Restate verbatim the span of lines below between the line with "### For Developers" and the line with "5. **Maintained compatibility**", including those two lines, and only that span.

**Data supplied**
****
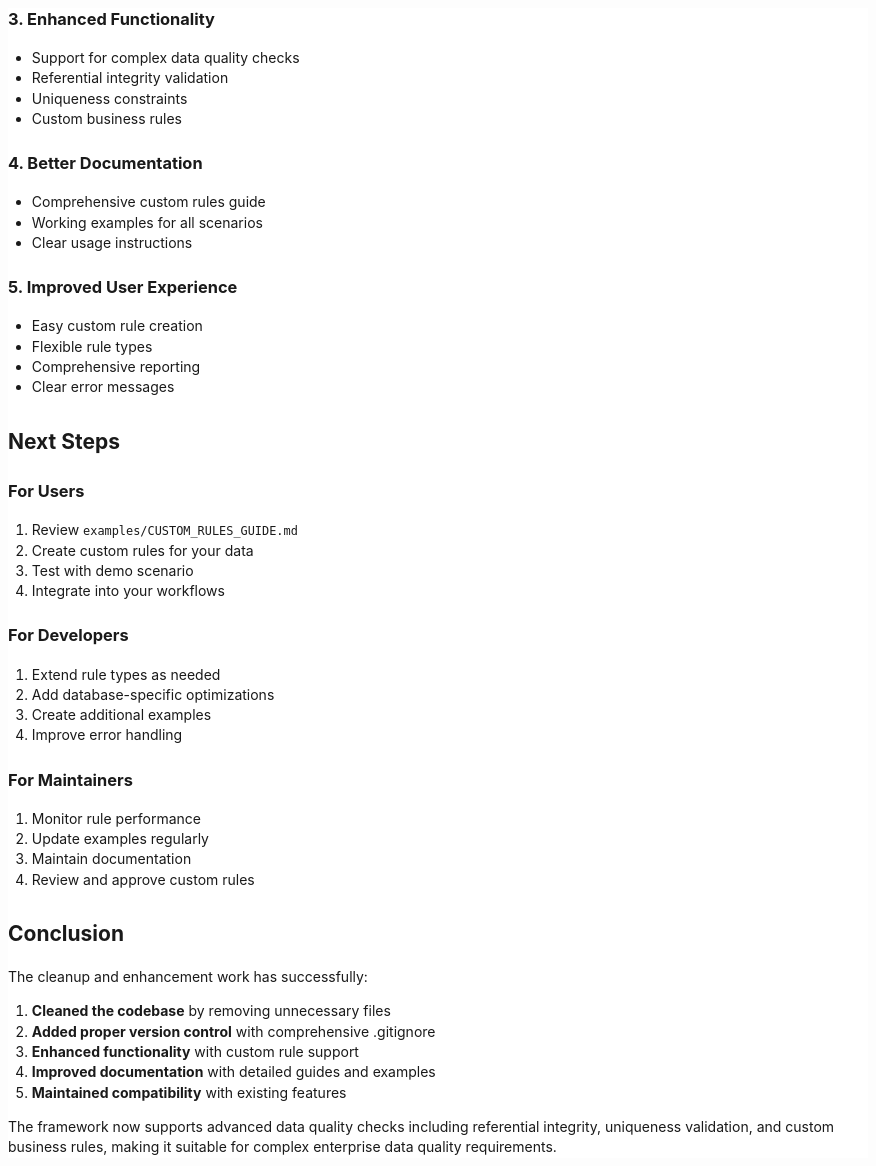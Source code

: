 ### 3. Enhanced Functionality
- Support for complex data quality checks
- Referential integrity validation
- Uniqueness constraints
- Custom business rules

### 4. Better Documentation
- Comprehensive custom rules guide
- Working examples for all scenarios
- Clear usage instructions

### 5. Improved User Experience
- Easy custom rule creation
- Flexible rule types
- Comprehensive reporting
- Clear error messages

## Next Steps

### For Users
1. Review `examples/CUSTOM_RULES_GUIDE.md`
2. Create custom rules for your data
3. Test with demo scenario
4. Integrate into your workflows

### For Developers
1. Extend rule types as needed
2. Add database-specific optimizations
3. Create additional examples
4. Improve error handling

### For Maintainers
1. Monitor rule performance
2. Update examples regularly
3. Maintain documentation
4. Review and approve custom rules

## Conclusion

The cleanup and enhancement work has successfully:

1. **Cleaned the codebase** by removing unnecessary files
2. **Added proper version control** with comprehensive .gitignore
3. **Enhanced functionality** with custom rule support
4. **Improved documentation** with detailed guides and examples
5. **Maintained compatibility** with existing features

The framework now supports advanced data quality checks including referential integrity, uniqueness validation, and custom business rules, making it suitable for complex enterprise data quality requirements.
****
**Reply**
### For Developers
1. Extend rule types as needed
2. Add database-specific optimizations
3. Create additional examples
4. Improve error handling

### For Maintainers
1. Monitor rule performance
2. Update examples regularly
3. Maintain documentation
4. Review and approve custom rules

## Conclusion

The cleanup and enhancement work has successfully:

1. **Cleaned the codebase** by removing unnecessary files
2. **Added proper version control** with comprehensive .gitignore
3. **Enhanced functionality** with custom rule support
4. **Improved documentation** with detailed guides and examples
5. **Maintained compatibility** with existing features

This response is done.